Note that I'm not using an Ubuntu image, but Alpine. But it is a complicated test case, using k3s with spinkube operator running a wasm test... Trying to narrow it down.

It does however fail every single time (at least on aarch64, still trying to repro on Intel), so would be a good test to validate a fix...

jandubois commented 1 week ago

Probably the panic in portfwd.GrpcClientRW.Read reported by @jandubois is irrelevant.

Should I create a separate issue for this?

BTW, I can also repro this on Intel; crash happens on every shutdown.

AkihiroSuda commented 1 week ago

Yes, probably it should be a separate issue

BTW if we can't fix the issues immediately we should probably switch back the default to SSH forwarder and release v1.0.1 right now.

jandubois commented 1 week ago

I think it is unrelated, but this looks suspicious: https://github.com/lima-vm/lima/blob/6cd896f0d6196f75ef2af39d25e73f42284b78af/pkg/portfwd/client.go#L21-L24

We continue on, even when stream is not set, and later dereference it as g.stream.Recv or g.stream.Send.

Should there be a return after logging the error?

jandubois commented 1 week ago

Yes, probably it should be a separate issue

I created #2860 to fix it.

rfay commented 1 week ago

We are seeing 3 things with Lima 1.0.0 with docker, probably two are the same thing, so I'll mention them in this issue:

  1. Host-bound ports suddenly stop being bound. All of them, from all containers. At the same time. This happens after a few http requests. It's reproducible in modest time, but definitely intermittent.
  2. Docker actions hang permanently. This prevented us from getting any successful runs of lima or colima automated tests today, until this PR setting LIMA_SSH_PORT_FORWARDER=true

That PR seems to have solved it, and we have good runs now, no more hangs.

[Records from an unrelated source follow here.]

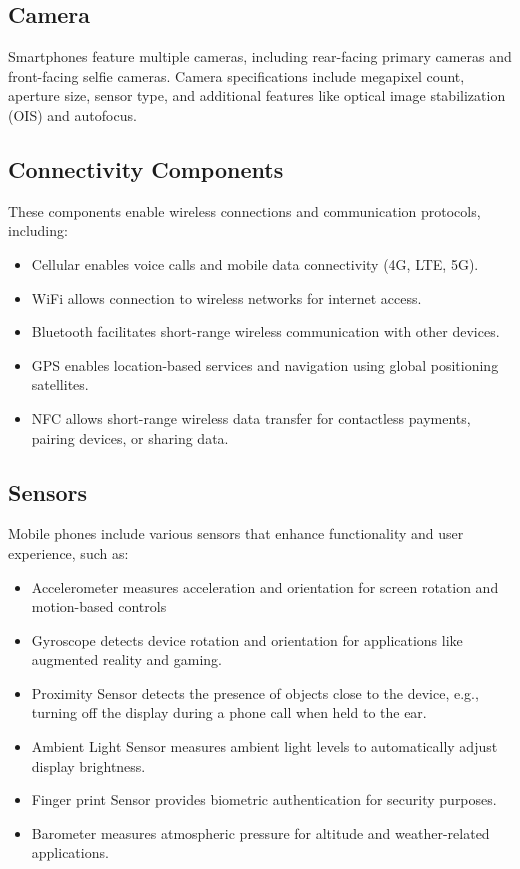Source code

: \documentclass[conference]{IEEEtran}
\begin{document}
\subsection{Camera}
Smartphones feature multiple cameras, including rear-facing
primary cameras and front-facing selfie cameras. Camera
specifications include megapixel count, aperture size, sensor
type, and additional features like optical image stabilization
(OIS) and autofocus.

\subsection{Connectivity Components}
These components enable wireless connections and communication protocols, including:
\begin{itemize}
\item Cellular enables voice calls and mobile data connectivity
(4G, LTE, 5G).
\item WiFi allows connection to wireless networks for internet
access.
\item Bluetooth facilitates short-range wireless communication
with other devices.
\item GPS enables location-based services and navigation using
global positioning satellites.
\item NFC allows short-range wireless data transfer for contactless payments, pairing devices, or sharing data.
\end{itemize}

\subsection{Sensors}
Mobile phones include various sensors that enhance functionality and user experience, such as:

\begin{itemize}
\item Accelerometer measures acceleration and orientation for
screen rotation and motion-based controls
\item Gyroscope detects device rotation and orientation for
applications like augmented reality and gaming.
\item Proximity Sensor detects the presence of objects close to
the device, e.g., turning off the display during a phone
call when held to the ear.
\item Ambient Light Sensor measures ambient light levels to
automatically adjust display brightness.
\item Finger print Sensor provides biometric authentication for
security purposes.
\item Barometer measures atmospheric pressure for altitude and
weather-related applications.
\end{itemize}
\end{document}
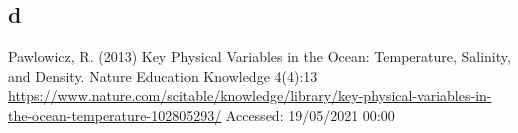\documentclass[11pt]{article}
\numberwithin{equation}{section}
\begin{document}
\subsection{d}

\begin{thebibliography}{00}
     Pawlowicz, R. (2013) Key Physical Variables in the Ocean: Temperature, Salinity, and Density. Nature Education Knowledge 4(4):13 \url{https://www.nature.com/scitable/knowledge/library/key-physical-variables-in-the-ocean-temperature-102805293/} Accessed: 19/05/2021 00:00
\end{thebibliography}
\end{document}
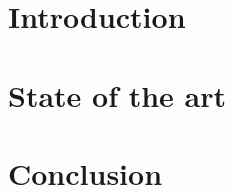 


\usepackage{blkarray}


\begin{refsection}

\chapter[01]{Introduction}
\chapter[02]{State of the art}
\chapter[09]{Conclusion}



\end{refsection}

The third thing is not yet reproducible, but it's where the lima instance just stops of its own accord. limactl list shows it as stopped.

jandubois commented 1 week ago

Looks like -p 80:80 is enough to trigger the panic in portfwd.HandleTCPConnection.

Can you post exact repro steps; I can't repro this with 1.0.0

AkihiroSuda commented 1 week ago

Looks like -p 80:80 is enough to trigger the panic in portfwd.HandleTCPConnection.

Can you post exact repro steps; I can't repro this with 1.0.0

limactl start template://docker
limactl shell docker docker run -d --name nginx -p 80:80 nginx:alpine
curl localhost
cat ~/.lima/docker/ha.stderr.log

(macOS 15.1, Intel, vz, current master 4d56dab41bf9d0ad6bc3288cd49b818627e378b7)

This panic is likely causing "1. Host-bound ports suddenly stop being bound."